Затем он тщательно задвинул столь же тяжелый засов на внутренней двери и лишь после всего этого укоризненно постучал себя по лбу. Так купец обычно делал, когда в очередной раз уличал меня в недостаточном умении торговаться.
— Ты в своем уме, фрязин? Если поймают — вам обоим не жить. Впрочем, и мне тоже, — добавил он. — Потому и спрашиваю: хорошо ли ты подумал?
— А мне без нее все равно не жить, — горько усмехнулся я. — Так что, как видишь, я оказался хорошим учеником и на этой сделке в любом случае ничего не потеряю.
— Зато я потеряю, — внушительно произнес он. — Немного, конечно. Всего-навсего голову с плеч, но, как тебе это ни покажется удивительным, такой пустяк меня заботит всерьез.
— Жаль, — равнодушно сказал я и… направился к выходу, но тут же был пойман за руку.
— Ишь какие мы гордые, — торопливо затараторил он. — Если ты решил, что я отказываюсь, таки ведь нет. И говорил я это не к тому. Просто случай уж очень особенный, а потому надо все обдумать не спеша, хотя бы в течение трех-четырех дней.
— Мне столько ждать нельзя — тороплюсь, — отрезал я и потянул руку с намерением высвободить ее из захвата цепких купеческих пальцев, но не тут-то было. Он вцепился в меня так, что не отдерешь.
— Я не сказал, что обдумывать станем вместе, — пояснил он и уточнил: — Сколько у меня времени?
Я быстро прикинул в уме и ответил:
— От силы до девятого — десятого числа этого месяца. Может, и больше, но навряд ли.
— Хорошо, — решительно кивнул он. — Я успею. И… перстень твой я не возьму.
Я недоверчиво посмотрел на него. Вроде и впрямь не врет. Неужто решился? Неужто он в самом деле готов рискнуть собственной жизнью?! Но во имя чего, если он даже отказался от перстня? И уж больно быстро он дал свое согласие. А может, у него на уме совсем другое?

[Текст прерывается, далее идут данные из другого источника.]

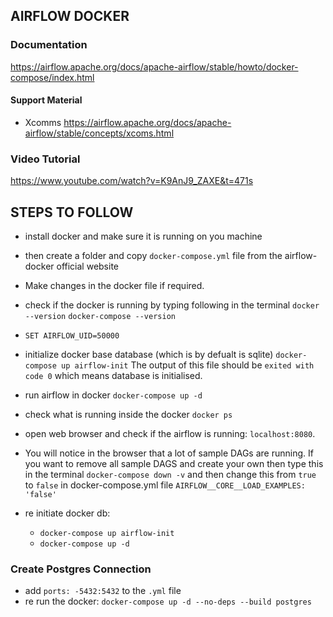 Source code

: ## AIRFLOW DOCKER
### Documentation
https://airflow.apache.org/docs/apache-airflow/stable/howto/docker-compose/index.html 

#### Support Material
- Xcomms https://airflow.apache.org/docs/apache-airflow/stable/concepts/xcoms.html 

### Video Tutorial
https://www.youtube.com/watch?v=K9AnJ9_ZAXE&t=471s 

## STEPS TO FOLLOW
- install docker and make sure it is running on you machine
- then create a folder and copy `docker-compose.yml` file from the airflow-docker official website
-  Make changes in the docker file if required.
- check if the docker is running by typing following in the terminal
`docker --version`
`docker-compose --version`

- `SET AIRFLOW_UID=50000`
- initialize docker base database (which is by defualt is sqlite)
`docker-compose up airflow-init`
The output of this file should be `exited with code 0` which means database is initialised. 
- run airflow in docker 
`docker-compose up -d` 
- check what is running inside the docker
`docker ps`

- open web browser and check if the airflow is running: `localhost:8080`. 

- You will notice in the browser that a lot of sample DAGs are running. If you want to remove all sample DAGS and create your own then type this in the terminal
`docker-compose down -v` 
and then change this from `true` to `false` in docker-compose.yml file
`AIRFLOW__CORE__LOAD_EXAMPLES: 'false'`

- re initiate docker db:
    - `docker-compose up airflow-init`
    - `docker-compose up -d`  

### Create Postgres Connection 
- add `ports: -5432:5432` to the `.yml` file 
- re run the docker:
`docker-compose up -d --no-deps --build postgres` 
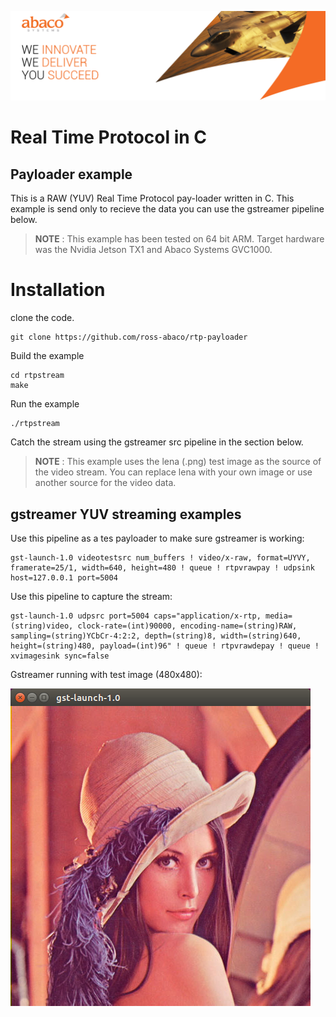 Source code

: 
![Abaco stripe](docs/abaco-banner.png)

# Real Time Protocol in C
## Payloader example
This is a RAW (YUV) Real Time Protocol pay-loader written in C. This example is send only to recieve the data you can use the gstreamer pipeline below.

> **NOTE** : This example has been tested on 64 bit ARM. Target hardware was the Nvidia Jetson TX1 and Abaco Systems GVC1000.

# Installation
clone the code.

    git clone https://github.com/ross-abaco/rtp-payloader
Build the example

    cd rtpstream
    make
Run the example

    ./rtpstream
Catch the stream using the gstreamer src pipeline in the section below.

> **NOTE** : This example uses the lena (.png) test image as the source of the video stream. You can replace lena with your own image or use another source for the video data.

## gstreamer YUV streaming examples
Use this pipeline as a tes payloader to make sure gstreamer is working:

    gst-launch-1.0 videotestsrc num_buffers ! video/x-raw, format=UYVY, framerate=25/1, width=640, height=480 ! queue ! rtpvrawpay ! udpsink host=127.0.0.1 port=5004

Use this pipeline to capture the stream:

    gst-launch-1.0 udpsrc port=5004 caps="application/x-rtp, media=(string)video, clock-rate=(int)90000, encoding-name=(string)RAW, sampling=(string)YCbCr-4:2:2, depth=(string)8, width=(string)640, height=(string)480, payload=(int)96" ! queue ! rtpvrawdepay ! queue ! xvimagesink sync=false
    
Gstreamer running with test image (480x480):

![Lena test image](docs/lena-test.png)
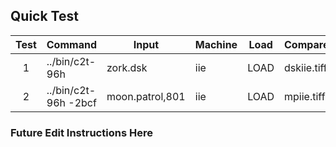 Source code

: ## Quick Test

| Test | Command                      | Input           | Machine | Load          | Compare     | Offset | Timeout |
|:----:|------------------------------|-----------------|---------|---------------|-------------|:------:|:-------:|
| 1    | ../bin/c2t-96h               | zork.dsk        | iie     | LOAD          | dskiie.tiff | 0      | 25      |
| 2    | ../bin/c2t-96h -2bcf         | moon.patrol,801 | iie     | LOAD          | mpiie.tiff  | 0      | 25      |

### Future Edit Instructions Here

— Ты не помысли, что я задумал нечто недоброе, — почувствовал мою настороженность Ицхак. — Опасность и в самом деле слишком велика, но… — Он вновь потер переносицу, нарочито медленно достал шелковый платок и вытер выступившую на лбу испарину. Чувствовалось, что продолжать ему совсем не хочется и потому он всячески оттягивает неприятный миг. Но, очевидно считая необходимым договорить до конца, Ицхак, сделав над собой усилие, все-таки продолжил: — Один раз я, можно сказать, тебя почти предал. Я потом долго успокаивал себя мыслью, что, не расскажи я, подьячий все равно бы тебя отыскал, к тому же ты легко отделался, но мысль об этом все равно продолжала терзать меня, и чем дольше я с тобой общался, тем сильнее.